DIRECTIONS FOR THIS TASK | What is needed is the number of lines below that contain the word "data", with no other output.

EXTRACTED RECORDS |
┏━━

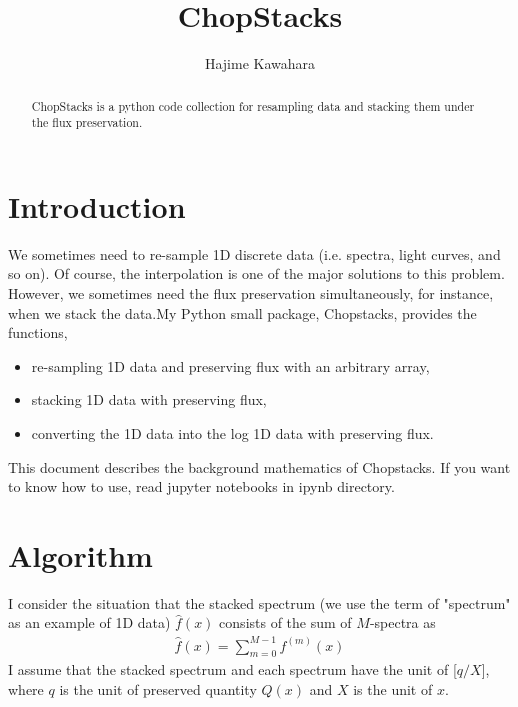 \documentclass[iop, twocolumn, tighten]{emulateapj}
\begin{document}
\title{ChopStacks}

\author{Hajime Kawahara}

\begin{abstract}
ChopStacks is a python code collection for resampling data and stacking them under the flux preservation.
\end{abstract}
\keywords{}

\section{Introduction}
We sometimes need to re-sample 1D discrete data (i.e. spectra, light curves, and so on). Of course, the interpolation is one of the major solutions to this problem. However, we sometimes need the flux preservation simultaneously, for instance, when we stack the data.My Python small package, Chopstacks, provides the functions, 

\begin{itemize}
\item re-sampling 1D data and preserving flux with an arbitrary array, 
\item stacking 1D data with preserving flux,
\item converting the 1D data into the log 1D data with preserving flux.
\end{itemize}

This document describes the background mathematics of Chopstacks. If you want to know how to use, read jupyter notebooks in ipynb directory.

\section{Algorithm}

I consider the situation that the stacked spectrum (we use the term of "spectrum" as an example of 1D data) $\hat{f}(x)$ consists of the sum of $M$-spectra as 
\begin{eqnarray}
  \hat{f} (x) = \sum_{m=0}^{M-1} f^{(m)} (x)
\end{eqnarray}
I assume that the stacked spectrum and each spectrum have the unit of [$q/X$], where $q$ is the unit of preserved quantity $Q(x)$ and $X$ is the unit of $x$.
\end{document}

┗━━

ANSWER SECTION | 6